Da última vez em que os dois personagens conversaram, antes da chegada de Godot, Vladimir perguntou a Estragon o que eles deveriam fazer. Estragon sugeriu que deveriam continuar esperando, ou então que se enforcassem na árvore. A discussão tomou a direção de quem ia se enforcar primeiro.
Estragon: E se a gente se enforcasse?

 

Vladimir: (excitado) um jeito de ter ereção.

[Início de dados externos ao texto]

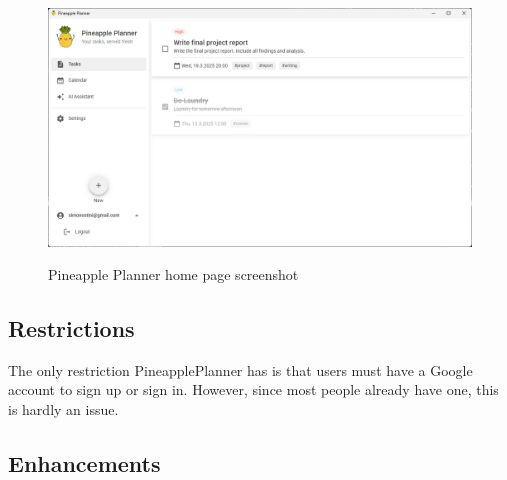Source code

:\documentclass{article}
\begin{document}
\begin{figure}[H]
  \centering
  \includegraphics[width=1\textwidth]{images/pineapple_planner_screenshot_home.png}
  \label{Infrastructure proposal}
  \caption{Pineapple Planner home page screenshot}
\end{figure}

\subsection{Restrictions}
The only restriction PineapplePlanner has is that users must have a Google account to sign up or sign in. However, since most people already have one, this is hardly an issue.
\subsection{Enhancements}
\end{document}
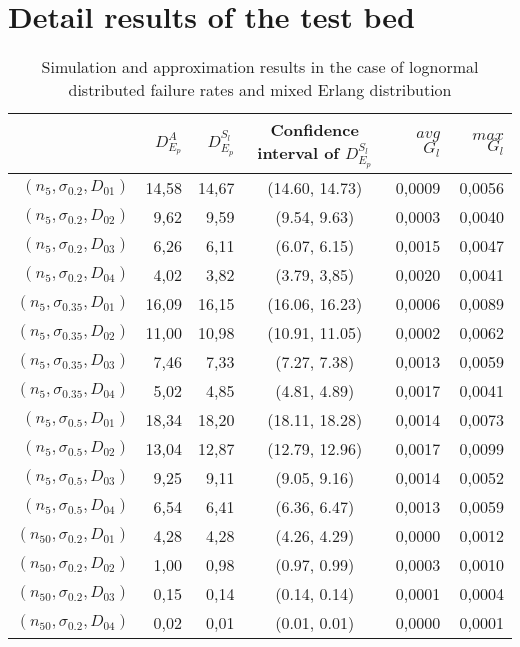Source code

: \documentclass[preprint,12pt]{elsarticle}
\begin{document}
\section{Detail results of the test bed}
\label{detailapptable}
\begin{table}[htbp]
  \centering
  \caption{Simulation and approximation results in the case of lognormal distributed failure rates and mixed Erlang distribution}
    \begin{tabular}{rrrcrr}
    \toprule
          & $D_{E_{p}}^{A}$ & $D_{E_{p}}^{S_{l}}$ & Confidence interval of $D_{E_{p}}^{S_{l}}$ & $avg$ $G_{l}$ & $max$ $G_{l}$ \\
    \midrule
$(n_{5},\sigma_{0.2},D_{01})$& 14,58 & 14,67 & (14.60, 14.73) & 0,0009 & 0,0056 \\
$(n_{5},\sigma_{0.2},D_{02})$& 9,62  & 9,59  & (9.54, 9.63) & 0,0003 & 0,0040 \\
$(n_{5},\sigma_{0.2},D_{03})$ & 6,26  & 6,11  & (6.07, 6.15) & 0,0015 & 0,0047 \\
$(n_{5},\sigma_{0.2},D_{04})$& 4,02  & 3,82  & (3.79, 3,85) & 0,0020 & 0,0041 \\
$(n_{5},\sigma_{0.35},D_{01})$ & 16,09 & 16,15 & (16.06, 16.23) & 0,0006 & 0,0089 \\
$(n_{5},\sigma_{0.35},D_{02})$& 11,00 & 10,98 & (10.91, 11.05) & 0,0002 & 0,0062 \\
$(n_{5},\sigma_{0.35},D_{03})$ & 7,46  & 7,33  & (7.27, 7.38) & 0,0013 & 0,0059 \\
$(n_{5},\sigma_{0.35},D_{04})$ & 5,02  & 4,85  & (4.81, 4.89) & 0,0017 & 0,0041 \\
$(n_{5},\sigma_{0.5},D_{01})$ & 18,34 & 18,20 & (18.11, 18.28) & 0,0014 & 0,0073 \\
$(n_{5},\sigma_{0.5},D_{02})$ & 13,04 & 12,87 & (12.79, 12.96) & 0,0017 & 0,0099 \\
$(n_{5},\sigma_{0.5},D_{03})$ & 9,25  & 9,11  & (9.05, 9.16) & 0,0014 & 0,0052 \\
$(n_{5},\sigma_{0.5},D_{04})$ & 6,54  & 6,41  & (6.36, 6.47) & 0,0013 & 0,0059 \\
 $(n_{50},\sigma_{0.2},D_{01})$& 4,28  & 4,28  & (4.26, 4.29) & 0,0000 & 0,0012 \\
 $(n_{50},\sigma_{0.2},D_{02})$& 1,00  & 0,98  & (0.97, 0.99) & 0,0003 & 0,0010 \\
 $(n_{50},\sigma_{0.2},D_{03})$& 0,15  & 0,14  & (0.14, 0.14) & 0,0001 & 0,0004 \\
 $(n_{50},\sigma_{0.2},D_{04})$ & 0,02  & 0,01  &  (0.01, 0.01) & 0,0000 & 0,0001 \\

\end{tabular}
\end{table}
\end{document}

Estragon: A forca, sem demora!

Vladimir: Num galho? (aproximam-se da árvore, olhar atento): Não dá para confiar.

Estragon: Podemos tentar,

Vladimir: Tente.

Estragon: Depois de você

 

Depois do milagre do Godot entrando em cena numa noite de lua cheia, acho melhor marcarmos um novo encontro para daqui a 4 anos, em Brasília, disse Vladimir. Antes que ele desapareça de novo. Poderemos conferir se o governo do Lula, com sua inimaginável frente pela democracia, levando junto a Marina e a Simone, deu certo. O metalúrgico salvou o país da desgraça de um governo autoritário de extrema direita. Venceu a eleição graças aos votos que vieram das veredas do grande sertão e dos retirantes nordestinos, que passam fome em suas vidas secas.

Antes de dar boa noite, Godot esfregou os olhos e previu o definhamento do capitão miliciano. É um sujeito tosco, frio, sem carisma e sem caráter. Fora do poder, politicamente inexpressivo, deputado medíocre. Rejeitado no cenário internacional. Vai ter que se virar nos tribunais para não ser preso. Sua liderança ficará confinada a grupos de milicianos e extremistas de direita. “Um fica na historia, o outro é candidato ao lixo,” disse Estragon, acabando de estender sua manta no chão.